Letting Murderers Go Free

Breaking News: In Florida, a murderer has made public his plans to kill three individuals in the next six weeks. If all goes according to his plan, Elmer Carroll will die on May 29th, William Van Poyk will die on June 12th, and Marshal Gore will die on June 24th. And what is more, this murderer has admitted that he has killed before; in fact, he killed three people in 2012 alone. Clearly this man is a serial killer who has killed and plans to keep doing so.





If this perpetrator were an average person like us, these highly publicized murder plans would be the subject of mass public outrage and the focus of tremendous law enforcement attention. A manhunt would be under way to catch the "evildoer." Once apprehended, prosecutors would spare nothing to win the case and see this bloodthirsty felon held accountable for his crimes.

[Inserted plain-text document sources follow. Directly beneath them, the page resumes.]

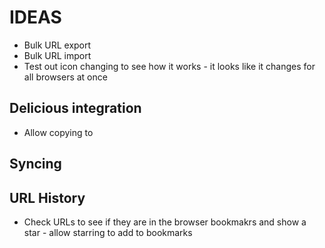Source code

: IDEAS
=====
                   
- Bulk URL export
- Bulk URL import
- Test out icon changing to see how it works - it looks like it changes for all browsers at once


Delicious integration
---------------------
- Allow copying to 


Syncing
-------



URL History
-----------
- Check URLs to see if they are in the browser bookmakrs and show a star - allow starring to add to bookmarks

But, of course, the perpetrator is not like us. He is Florida Governor Rick Scott, and he has vowed to deplete Florida's death row as quickly as possible. He has repeatedly demonstrated that he plans to continue the state's heinously flawed death penalty system in the coming months and for the indefinite future. And thus little public outcry, no "manhunt" for this man who will easily murder more people than did the Boston marathon attackers. Instead, the state continues to make it easy for Rick Scott to kill and kill some more.

Florida is already the only state that allows a jury to assign a death sentence without a unanimous decision. A 7-5 vote can put a man on death row in the Wild West that is Florida's death penalty. Some 406 inmates sit on that death row awaiting Scott's decision when to kill them. This is more than any state except California. In the last two years, Florida, under Scott's leadership, has led the nation in the number of new death sentences. Florida also leads the nation with the number of death row exonerees, having found 24 people it sent to death row actually did not actually commit the offense for which they were convicted.



Not content with the ease with which Scott gets the go ahead to kill, the Florida legislature recently passed the Timely Justice Act. George Orwell would be so proud, for there is no justice in this Act and time works against justice. Instead, if Scott signs it into law, it will limit appeals for each person who has received a death sentence. It requires the Governor to sign their Death Warrants within 30 days after appeals are exhausted and clemency is denied, and it demands that executions take place within 180 days of the signing of the death warrant.

This would impact 13 prisoners currently, and another 80 have exhausted appeals and are awaiting clemency hearings. This legislation will almost certainly lead to the execution of innocent individuals in the state of Florida, as most of the 24 exonerees had been on death row for more than 15 years before they were released. And, while these innocent men languish in the prison at Starke, the real murderers carry on. And those who were responsible for the flaws--the police who elicit false confessions from mentally ill or low IQ inmates, the prosecutors whose misconduct has been repeatedly deemed egregious--they remain, like Rick Scott, in the free world doing as they please.



Even if Governor Scott does not sign the Timely Justice Act, however, he has vowed to speed up executions in Florida by executing an individual every two weeks. So, while six states in the last six years have abolished the death penalty, Florida wants Rick Scott to keep on killing.



I don't think this is OK. And I hope others do not, either. If you are outraged that Florida's serial killer Rick Scott and his legislative toadies are able to distort justice in these ways, take action. Floridians for Alternatives to the Death Penalty (FADP), Death Penalty Information Center in Washington, D.C., and other groups are pushing Scott to veto the Timely Justice Act and are actively organizing to move Florida in the direction of the other 18 states that now do not kill offenders to teach them the errors of their ways. I implore you to contact Rick Scott and to get involved with FADP's efforts. Otherwise, we are simply turning our heads while a murderer remains free to kill again.